§ What to do:
Word for word, set down the entries that follow.

***** Working data

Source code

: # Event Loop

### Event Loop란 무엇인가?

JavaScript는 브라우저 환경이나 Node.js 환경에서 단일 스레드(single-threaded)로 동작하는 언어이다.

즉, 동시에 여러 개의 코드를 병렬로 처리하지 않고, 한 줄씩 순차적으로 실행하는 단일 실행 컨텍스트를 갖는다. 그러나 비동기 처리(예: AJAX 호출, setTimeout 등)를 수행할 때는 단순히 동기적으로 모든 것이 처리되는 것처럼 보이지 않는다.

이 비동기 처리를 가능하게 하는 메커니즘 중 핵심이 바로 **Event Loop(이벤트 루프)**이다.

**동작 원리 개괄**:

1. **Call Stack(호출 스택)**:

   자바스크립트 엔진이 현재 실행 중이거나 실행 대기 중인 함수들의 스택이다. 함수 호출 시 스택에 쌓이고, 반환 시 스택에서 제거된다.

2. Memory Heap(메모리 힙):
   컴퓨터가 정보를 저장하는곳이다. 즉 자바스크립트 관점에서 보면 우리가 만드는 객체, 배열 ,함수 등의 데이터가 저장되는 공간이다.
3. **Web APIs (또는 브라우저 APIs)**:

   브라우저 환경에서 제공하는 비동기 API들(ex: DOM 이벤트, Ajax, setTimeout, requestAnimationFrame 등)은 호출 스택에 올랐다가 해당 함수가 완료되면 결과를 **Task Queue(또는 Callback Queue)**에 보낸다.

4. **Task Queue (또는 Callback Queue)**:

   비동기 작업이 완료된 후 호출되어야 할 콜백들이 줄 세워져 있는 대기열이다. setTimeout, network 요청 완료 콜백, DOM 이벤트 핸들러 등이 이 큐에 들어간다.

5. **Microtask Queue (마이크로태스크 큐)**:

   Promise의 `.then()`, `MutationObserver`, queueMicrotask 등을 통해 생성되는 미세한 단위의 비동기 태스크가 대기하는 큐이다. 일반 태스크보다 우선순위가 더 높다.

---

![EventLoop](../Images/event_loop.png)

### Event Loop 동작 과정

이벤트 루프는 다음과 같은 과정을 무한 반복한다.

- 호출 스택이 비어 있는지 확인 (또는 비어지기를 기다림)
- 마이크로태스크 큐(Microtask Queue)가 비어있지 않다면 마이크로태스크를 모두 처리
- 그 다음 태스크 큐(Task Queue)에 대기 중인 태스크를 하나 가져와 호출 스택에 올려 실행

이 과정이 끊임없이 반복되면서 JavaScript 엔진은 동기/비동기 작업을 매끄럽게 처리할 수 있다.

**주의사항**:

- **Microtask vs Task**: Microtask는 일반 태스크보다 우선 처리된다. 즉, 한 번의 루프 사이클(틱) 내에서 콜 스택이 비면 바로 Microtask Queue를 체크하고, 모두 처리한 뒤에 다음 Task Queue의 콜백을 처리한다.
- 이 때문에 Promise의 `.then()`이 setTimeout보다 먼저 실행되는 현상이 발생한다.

**********

§ Response below:
Source code

: # Event Loop

### Event Loop란 무엇인가?

JavaScript는 브라우저 환경이나 Node.js 환경에서 단일 스레드(single-threaded)로 동작하는 언어이다.

즉, 동시에 여러 개의 코드를 병렬로 처리하지 않고, 한 줄씩 순차적으로 실행하는 단일 실행 컨텍스트를 갖는다. 그러나 비동기 처리(예: AJAX 호출, setTimeout 등)를 수행할 때는 단순히 동기적으로 모든 것이 처리되는 것처럼 보이지 않는다.

이 비동기 처리를 가능하게 하는 메커니즘 중 핵심이 바로 **Event Loop(이벤트 루프)**이다.

**동작 원리 개괄**:

1. **Call Stack(호출 스택)**:

   자바스크립트 엔진이 현재 실행 중이거나 실행 대기 중인 함수들의 스택이다. 함수 호출 시 스택에 쌓이고, 반환 시 스택에서 제거된다.

2. Memory Heap(메모리 힙):
   컴퓨터가 정보를 저장하는곳이다. 즉 자바스크립트 관점에서 보면 우리가 만드는 객체, 배열 ,함수 등의 데이터가 저장되는 공간이다.
3. **Web APIs (또는 브라우저 APIs)**:

   브라우저 환경에서 제공하는 비동기 API들(ex: DOM 이벤트, Ajax, setTimeout, requestAnimationFrame 등)은 호출 스택에 올랐다가 해당 함수가 완료되면 결과를 **Task Queue(또는 Callback Queue)**에 보낸다.

4. **Task Queue (또는 Callback Queue)**:

   비동기 작업이 완료된 후 호출되어야 할 콜백들이 줄 세워져 있는 대기열이다. setTimeout, network 요청 완료 콜백, DOM 이벤트 핸들러 등이 이 큐에 들어간다.

5. **Microtask Queue (마이크로태스크 큐)**:

   Promise의 `.then()`, `MutationObserver`, queueMicrotask 등을 통해 생성되는 미세한 단위의 비동기 태스크가 대기하는 큐이다. 일반 태스크보다 우선순위가 더 높다.

---

![EventLoop](../Images/event_loop.png)

### Event Loop 동작 과정

이벤트 루프는 다음과 같은 과정을 무한 반복한다.

- 호출 스택이 비어 있는지 확인 (또는 비어지기를 기다림)
- 마이크로태스크 큐(Microtask Queue)가 비어있지 않다면 마이크로태스크를 모두 처리
- 그 다음 태스크 큐(Task Queue)에 대기 중인 태스크를 하나 가져와 호출 스택에 올려 실행

이 과정이 끊임없이 반복되면서 JavaScript 엔진은 동기/비동기 작업을 매끄럽게 처리할 수 있다.

**주의사항**:

- **Microtask vs Task**: Microtask는 일반 태스크보다 우선 처리된다. 즉, 한 번의 루프 사이클(틱) 내에서 콜 스택이 비면 바로 Microtask Queue를 체크하고, 모두 처리한 뒤에 다음 Task Queue의 콜백을 처리한다.
- 이 때문에 Promise의 `.then()`이 setTimeout보다 먼저 실행되는 현상이 발생한다.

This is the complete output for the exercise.